What needs to be done →
Below are lines of data; restate word for word those running from the line containing "error, critical sampling, under" to the line containing "user; sampling is", inclusive, and no others.

[Start of Attachment]

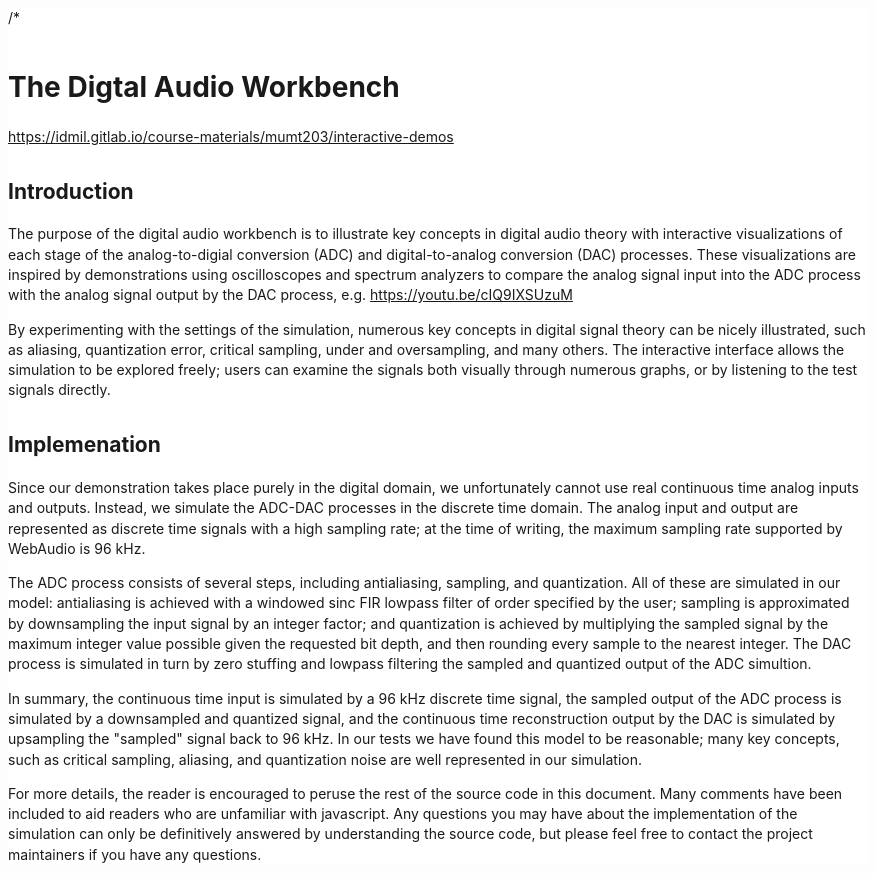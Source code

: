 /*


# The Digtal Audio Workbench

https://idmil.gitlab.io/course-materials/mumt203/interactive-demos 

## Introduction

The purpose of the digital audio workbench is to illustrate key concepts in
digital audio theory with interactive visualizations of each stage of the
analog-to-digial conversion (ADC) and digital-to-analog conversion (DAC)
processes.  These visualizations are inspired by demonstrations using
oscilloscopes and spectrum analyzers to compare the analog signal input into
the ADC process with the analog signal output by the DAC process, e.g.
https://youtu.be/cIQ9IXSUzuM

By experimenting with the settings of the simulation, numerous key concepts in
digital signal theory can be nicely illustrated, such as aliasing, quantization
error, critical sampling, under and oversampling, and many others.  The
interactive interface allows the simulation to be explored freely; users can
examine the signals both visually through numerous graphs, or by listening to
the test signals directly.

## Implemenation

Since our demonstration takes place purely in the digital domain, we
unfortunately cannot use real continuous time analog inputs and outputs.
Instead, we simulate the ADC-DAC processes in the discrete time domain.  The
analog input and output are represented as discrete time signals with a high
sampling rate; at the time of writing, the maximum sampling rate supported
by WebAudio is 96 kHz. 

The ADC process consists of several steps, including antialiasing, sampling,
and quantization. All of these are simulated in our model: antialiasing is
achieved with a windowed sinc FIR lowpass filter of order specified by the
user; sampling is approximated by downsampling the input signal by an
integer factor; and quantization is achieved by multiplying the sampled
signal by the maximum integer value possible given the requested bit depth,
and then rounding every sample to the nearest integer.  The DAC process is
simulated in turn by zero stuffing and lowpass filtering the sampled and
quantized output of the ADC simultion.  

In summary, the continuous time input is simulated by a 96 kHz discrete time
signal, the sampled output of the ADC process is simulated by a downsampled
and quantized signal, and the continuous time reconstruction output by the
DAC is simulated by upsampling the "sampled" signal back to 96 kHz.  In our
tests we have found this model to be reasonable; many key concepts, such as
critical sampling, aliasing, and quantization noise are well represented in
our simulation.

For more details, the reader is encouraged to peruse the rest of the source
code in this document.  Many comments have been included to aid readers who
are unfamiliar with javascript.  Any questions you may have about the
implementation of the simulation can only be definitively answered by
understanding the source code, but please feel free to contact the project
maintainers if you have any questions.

[End of Attachment]

Result of this task →
error, critical sampling, under and oversampling, and many others.  The
interactive interface allows the simulation to be explored freely; users can
examine the signals both visually through numerous graphs, or by listening to
the test signals directly.

## Implemenation

Since our demonstration takes place purely in the digital domain, we
unfortunately cannot use real continuous time analog inputs and outputs.
Instead, we simulate the ADC-DAC processes in the discrete time domain.  The
analog input and output are represented as discrete time signals with a high
sampling rate; at the time of writing, the maximum sampling rate supported
by WebAudio is 96 kHz. 

The ADC process consists of several steps, including antialiasing, sampling,
and quantization. All of these are simulated in our model: antialiasing is
achieved with a windowed sinc FIR lowpass filter of order specified by the
user; sampling is approximated by downsampling the input signal by an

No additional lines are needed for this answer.